Surgeons Hall Museums, Edinburgh – 13 and 14 May 2019
The PGR Conference is an internal event hosted each year in the School of GeoSciences. It gives 1st year students a chance to deliver a talk for the first time, and students in the 2nd year of their PhD, like me, are tasked with a research poster. With the School of GeoSciences being so broad, it’s a fine art pitching the content of your research topic to be accessible to everyone – from human geographers, to ecologists to computational geophysicists.
I was presenting some recent work on the quality (Q) factor – one particular quantitative way we might describe an earthquake.

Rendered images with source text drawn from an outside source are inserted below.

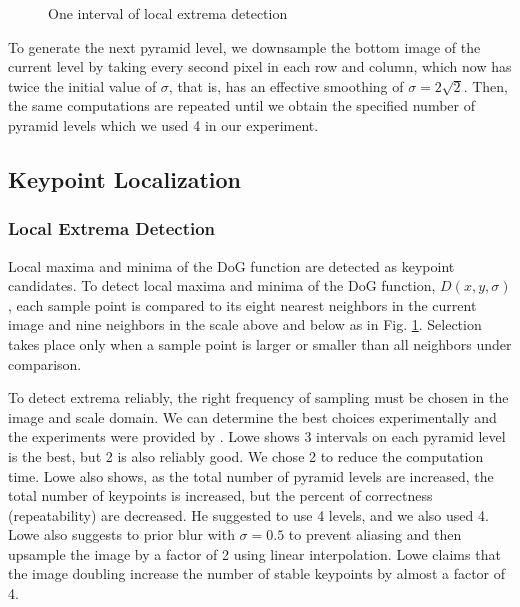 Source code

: \documentclass{article}
\begin{document}
\begin{figure}[ht]
  \begin{center}
  \end{center}
  \caption{One interval of local extrema detection}
  \label{Fi:EXT}
\end{figure}

To generate the next pyramid level, we downsample the bottom image of the current level by taking every second pixel in each row and column, which now has twice the initial value of $ \sigma $, that is, has an effective smoothing of $ \sigma = 2 \sqrt{2} $. 
Then, the same computations are repeated until we obtain the specified number of pyramid levels which we used 4 in our experiment. 

\subsection{Keypoint Localization}

\subsubsection{Local Extrema Detection}\label{SSS:LED}
Local maxima and minima of the DoG function are detected as keypoint candidates. 
To detect local maxima and minima of the DoG function, $D(x,y,\sigma)$, each sample point is compared to its eight nearest neighbors in the current image and nine neighbors in the scale above and below as in Fig. \ref{Fi:EXT}. 
Selection takes place only when a sample point is larger or smaller than all neighbors under comparison. 

To detect extrema reliably, the right frequency of sampling must be chosen in the image and scale domain. 
We can determine the best choices experimentally and the experiments were provided by \cite{dLowe04}. 
Lowe shows 3 intervals on each pyramid level is the best, but 2 is also reliably good. We chose 2 to reduce the computation time. 
Lowe also shows, as the total number of pyramid levels are increased, the total number of keypoints is increased, but the percent of correctness (repeatability) are decreased. 
He suggested to use 4 levels, and we also used 4. 
Lowe also suggests to prior blur with $ \sigma = 0.5 $ to prevent aliasing
and then upsample the image by a factor of 2 using linear interpolation. 
Lowe claims that the image doubling increase the number of stable keypoints by almost a factor of 4.
\end{document}
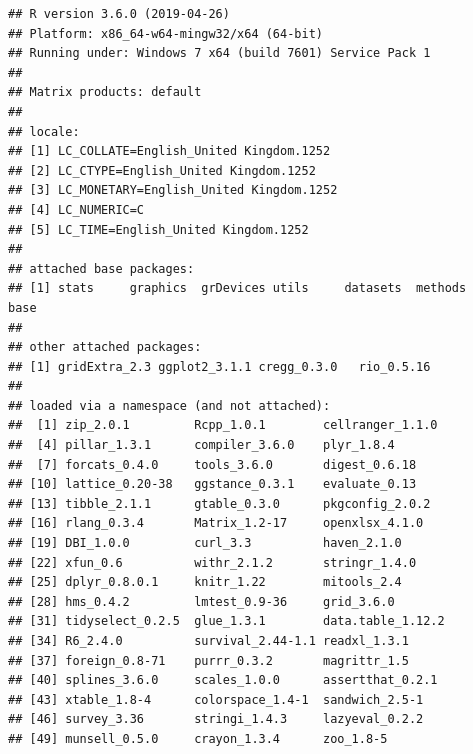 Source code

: \documentclass[a4paper,12pt]{article}\usepackage[]{graphicx}\usepackage[]{color}
\makeatletter
\newenvironment{kframe}{%
 \def\at@end@of@kframe{}%
 \ifinner\ifhmode%
  \def\at@end@of@kframe{\end{minipage}}%
  \begin{minipage}{\columnwidth}%
 \fi\fi%
 \def\FrameCommand##1{\hskip\@totalleftmargin \hskip-\fboxsep
 \colorbox{shadecolor}{##1}\hskip-\fboxsep
     \hskip-\linewidth \hskip-\@totalleftmargin \hskip\columnwidth}%
 \MakeFramed {\advance\hsize-\width
   \@totalleftmargin\z@ \linewidth\hsize
   \@setminipage}}%
 {\par\unskip\endMakeFramed%
 \at@end@of@kframe}
\newenvironment{knitrout}{}{} %
\makeatother
\begin{document}
\begin{knitrout}
\color{fgcolor}\begin{kframe}
\begin{verbatim}
## R version 3.6.0 (2019-04-26)
## Platform: x86_64-w64-mingw32/x64 (64-bit)
## Running under: Windows 7 x64 (build 7601) Service Pack 1
## 
## Matrix products: default
## 
## locale:
## [1] LC_COLLATE=English_United Kingdom.1252 
## [2] LC_CTYPE=English_United Kingdom.1252   
## [3] LC_MONETARY=English_United Kingdom.1252
## [4] LC_NUMERIC=C                           
## [5] LC_TIME=English_United Kingdom.1252    
## 
## attached base packages:
## [1] stats     graphics  grDevices utils     datasets  methods   base     
## 
## other attached packages:
## [1] gridExtra_2.3 ggplot2_3.1.1 cregg_0.3.0   rio_0.5.16   
## 
## loaded via a namespace (and not attached):
##  [1] zip_2.0.1         Rcpp_1.0.1        cellranger_1.1.0 
##  [4] pillar_1.3.1      compiler_3.6.0    plyr_1.8.4       
##  [7] forcats_0.4.0     tools_3.6.0       digest_0.6.18    
## [10] lattice_0.20-38   ggstance_0.3.1    evaluate_0.13    
## [13] tibble_2.1.1      gtable_0.3.0      pkgconfig_2.0.2  
## [16] rlang_0.3.4       Matrix_1.2-17     openxlsx_4.1.0   
## [19] DBI_1.0.0         curl_3.3          haven_2.1.0      
## [22] xfun_0.6          withr_2.1.2       stringr_1.4.0    
## [25] dplyr_0.8.0.1     knitr_1.22        mitools_2.4      
## [28] hms_0.4.2         lmtest_0.9-36     grid_3.6.0       
## [31] tidyselect_0.2.5  glue_1.3.1        data.table_1.12.2
## [34] R6_2.4.0          survival_2.44-1.1 readxl_1.3.1     
## [37] foreign_0.8-71    purrr_0.3.2       magrittr_1.5     
## [40] splines_3.6.0     scales_1.0.0      assertthat_0.2.1 
## [43] xtable_1.8-4      colorspace_1.4-1  sandwich_2.5-1   
## [46] survey_3.36       stringi_1.4.3     lazyeval_0.2.2   
## [49] munsell_0.5.0     crayon_1.3.4      zoo_1.8-5
\end{verbatim}
\end{kframe}
\end{knitrout}
\end{document}
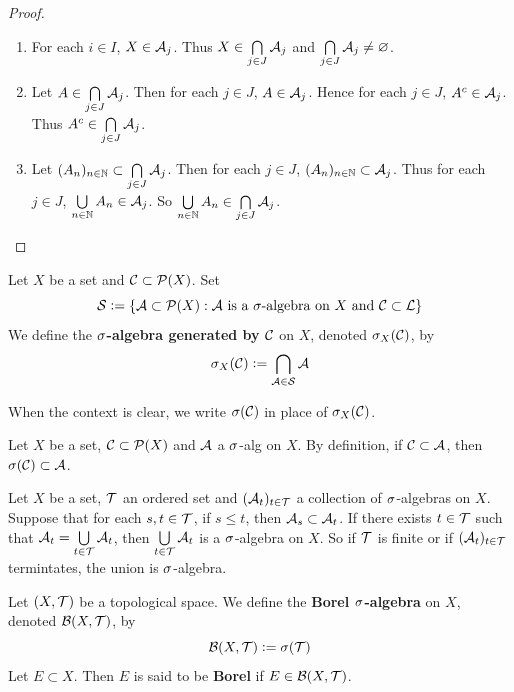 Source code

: \documentclass{book}
\begin{document}
	\begin{proof}\
		\begin{enumerate}
			\item For each $i \in I$, $X \in \MA_j$. Thus $X \in \bigcap\limits_{j \in J}\MA_j$ and $\bigcap\limits_{j \in J}\MA_j \neq \varnothing$.
			\item Let $A \in \bigcap\limits_{j \in J}\MA_j$. Then for each $j \in J$, $A \in \MA_j$. Hence for each $j \in J$, $A^c \in \MA_j$. Thus $A^c \in \bigcap\limits_{j \in J}\MA_j$. 
			\item Let $(A_n)_{n \in \N} \subset \bigcap\limits_{j \in J}\MA_j$. Then for each $j \in J$, $(A_n)_{n \in \N} \subset \MA_j$. Thus for each $j \in J$, $\bigcup\limits_{n \in \N}A_n \in \MA_j$. So $\bigcup\limits_{n \in \N}A_n \in \bigcap\limits_{j \in J}\MA_j$.
		\end{enumerate}
	\end{proof}
	
	\begin{defn}  
		Let $X$ be a set and $\MC \subset \MP(X)$. Set 
		$$\MS \defeq \{\MA \subset \MP(X): \MA \text{ is a }\sig\text{-algebra on }X \text{ and } \MC \subset \ML\}$$ 
		We define the \textbf{$\sig$-algebra generated by $\MC$} on $X$, denoted $\sig_X(\MC)$, by $$\sig_X(\MC) \defeq \bigcap_{\MA \in \MS} \MA $$
	\end{defn}

	\begin{note}
		When the context is clear, we write $\sig(\MC)$ in place of $\sig_X(\MC)$.
	\end{note}
	
	\begin{note}
		Let $X$ be a set, $\MC \subset \MP(X)$ and $\MA$ a $\sig$-alg on $X$. By definition, if $\MC \subset \MA$, then $\sig(\MC) \subset \MA$.
	\end{note}
	
	\begin{note}
		Let $X$ be a set, $\MT$ an ordered set and $(\MA_t)_{t\in \MT}$ a collection of $\sig$-algebras on $X$. Suppose that for each $s,t \in \MT$, if $s \leq t$, then $\MA_s \subset \MA_t$. If there exists $t \in \MT$ such that $\MA_t = \bigcup\limits_{t \in \MT}\MA_t$, then $\bigcup\limits_{t \in \MT}\MA_t$ is a $\sig$-algebra on $X$. So if $\MT$ is finite or if $(\MA_t)_{t \in \MT}$ termintates, the union is $\sig$-algebra. \tcr{rework, FINISH!!!}
	\end{note}
	
	\begin{defn}   
		Let $(X,\MT)$ be a topological space. We define the \textbf{Borel $\sig$-algebra} on $X$, denoted $\MB(X, \MT)$, by 
		$$\MB(X, \MT) \defeq \sig(\MT)$$  
		Let $E \subset X$. Then $E$ is said to be \textbf{Borel} if $E \in \MB(X, \MT)$.
	\end{defn}
\end{document}
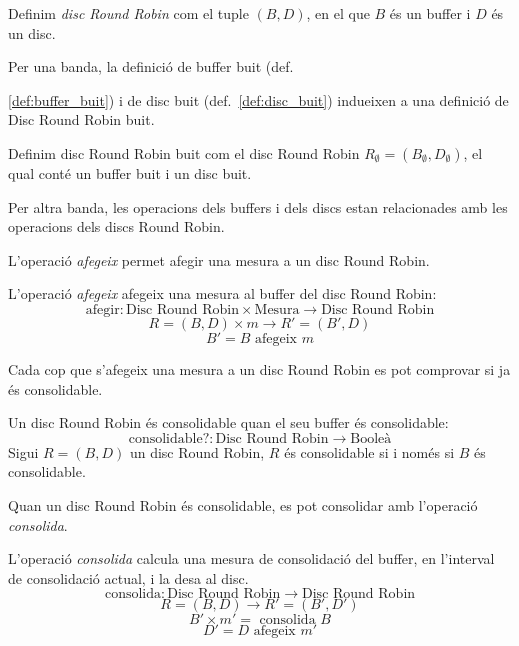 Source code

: \begin{definition}
  Definim \emph{disc Round Robin} com el tuple $(B,D)$, en el que $B$
  és un buffer i $D$ és un disc.
\end{definition}
 
Per una banda, la definició de buffer buit (def.~{\ref{def:buffer_buit}) i de disc buit (def.~\ref{def:disc_buit}) indueixen a una definició de Disc Round Robin buit. 

\begin{definition}\label{def:disc_round_robin_buit}
  Definim disc Round Robin buit com el disc Round Robin $R_{\emptyset}
  = (B_{\emptyset},D_{\emptyset})$, el qual conté un buffer buit i un
  disc buit.
\end{definition}

Per altra banda, les operacions dels buffers i dels discs estan relacionades amb les operacions dels discs Round Robin. 

L'operació \emph{afegeix} permet afegir una mesura a un disc Round Robin.

\begin{definition}
  L'operació \emph{afegeix} afegeix una mesura al buffer del disc Round Robin:
  \[
  \text{afegir}: \text{Disc Round Robin} \times \text{Mesura} \longrightarrow \text{Disc Round Robin}
  \]
  \[
  R=(B,D) \times m \longrightarrow R'= (B',D)
  \]
  \[
  B'= B \text{ afegeix } m
  \]
\end{definition}

Cada cop que s'afegeix una mesura a un disc Round Robin es pot comprovar si ja és consolidable. 

\begin{definition}
  Un disc Round Robin és consolidable quan el seu buffer és consolidable:
  \[
  \text{consolidable?}: \text{Disc Round Robin} \longrightarrow \text{Booleà}
  \]
  Sigui $R=(B,D)$ un disc Round Robin, $R$ és consolidable si i només
  si $B$ és consolidable.
\end{definition}


Quan un disc Round Robin és consolidable, es pot consolidar amb l'operació \emph{consolida}. 

\begin{definition}
  L'operació \emph{consolida} calcula una  mesura de consolidació del buffer, en
  l'interval de consolidació actual, i la desa al disc. 
  \[
  \text{consolida}: \text{Disc Round Robin} \longrightarrow \text{Disc Round Robin}
  \]
  \[
  R=(B,D) \longrightarrow R'= (B',D')
  \]
  \[
  B' \times m'= \text{ consolida } B 
  \]
  \[
  D'= D \text{ afegeix } m'
  \]
\end{definition}



}
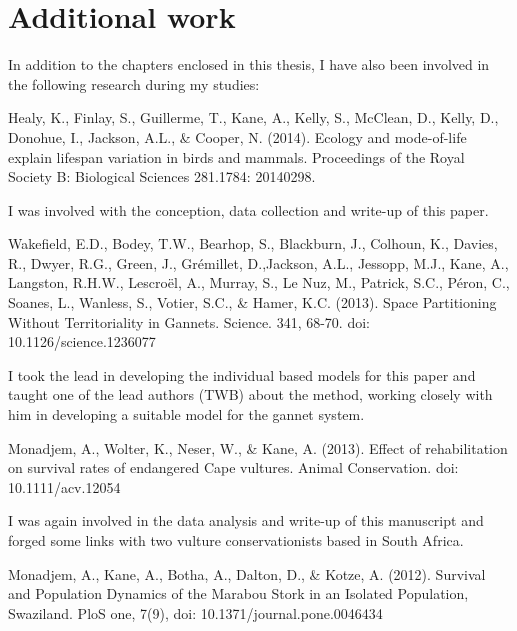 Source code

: \section{\uppercase{A}dditional work}
In addition to the chapters enclosed in this thesis, I have also been involved in the following research during my studies:\\
\begin{singlespace}
Healy, K., Finlay, S., Guillerme, T., Kane, A., Kelly, S., McClean, D., Kelly, D., Donohue, I., Jackson, A.L., \& Cooper, N. (2014). Ecology and mode-of-life explain lifespan variation in birds and mammals. Proceedings of the Royal Society B: Biological Sciences 281.1784: 20140298. \\
\end{singlespace}

\noindent
I was involved with the conception, data collection and write-up of this paper. \\
\begin{singlespace}
Wakefield, E.D., Bodey, T.W., Bearhop, S., Blackburn, J., Colhoun, K., Davies, R., Dwyer, R.G., Green, J., Gr{\'e}millet, D.,Jackson, A.L., Jessopp, M.J., Kane, A., Langston, R.H.W., Lescro{\"e}l, A., Murray, S., Le Nuz, M., Patrick, S.C., P{\'e}ron, C., Soanes, L., Wanless, S., Votier, S.C., \& Hamer, K.C. (2013). Space Partitioning Without Territoriality in Gannets. Science. 341, 68-70. doi: 10.1126/science.1236077 \\
\end{singlespace}
\noindent
	I took the lead in developing the individual based models for this paper and taught one of the lead authors (TWB) about the method, working closely with him in developing a suitable model for the gannet system. \\
\begin{singlespace}
Monadjem, A., Wolter, K., Neser, W., \& Kane, A. (2013). Effect of rehabilitation on survival rates of endangered Cape vultures. Animal Conservation. doi: 10.1111/acv.12054 \\
\end{singlespace}
\noindent
	I was again involved in the data analysis and write-up of this manuscript and forged some links with two vulture conservationists based in South Africa. \\
\begin{singlespace}
Monadjem, A., Kane, A., Botha, A., Dalton, D., \& Kotze, A. (2012). Survival and Population Dynamics of the Marabou Stork in an Isolated Population, Swaziland. PloS one, 7(9), doi: 10.1371/journal.pone.0046434 \\
\end{singlespace}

It was great to have discussions with people from outside the field, particularly those in climate modelling, who have great experience with time-series analysis and might be able to lend a hand with some of my own questions. I’ll be presenting this work in a specific volcano seismology session at a conference this summer in Canada so it was great to get a test run presenting with fellow researchers in the department.
The invited keynote speaker this year, Anson Mackay, proved that 3 talks is better than 1. In a whistle-stop tour covering his own research in Holocene carbon dynamics, the importance of pre-print opportunities for early career researchers and some the challenges that LGBTQ+ scientists face – it’s fair to say the audience questions were varied.
On the Tuesday evening, the GradSchool hosted a ceilidh to celebrate the end of the conference. After an unprecedented 48hr heatwave, the temperature in Teviot Debating Hall sky rocketed from Gay Gordons all the way through to Strip the Willow.
A huge thanks go to the PGR team for organising another enormously successful conference.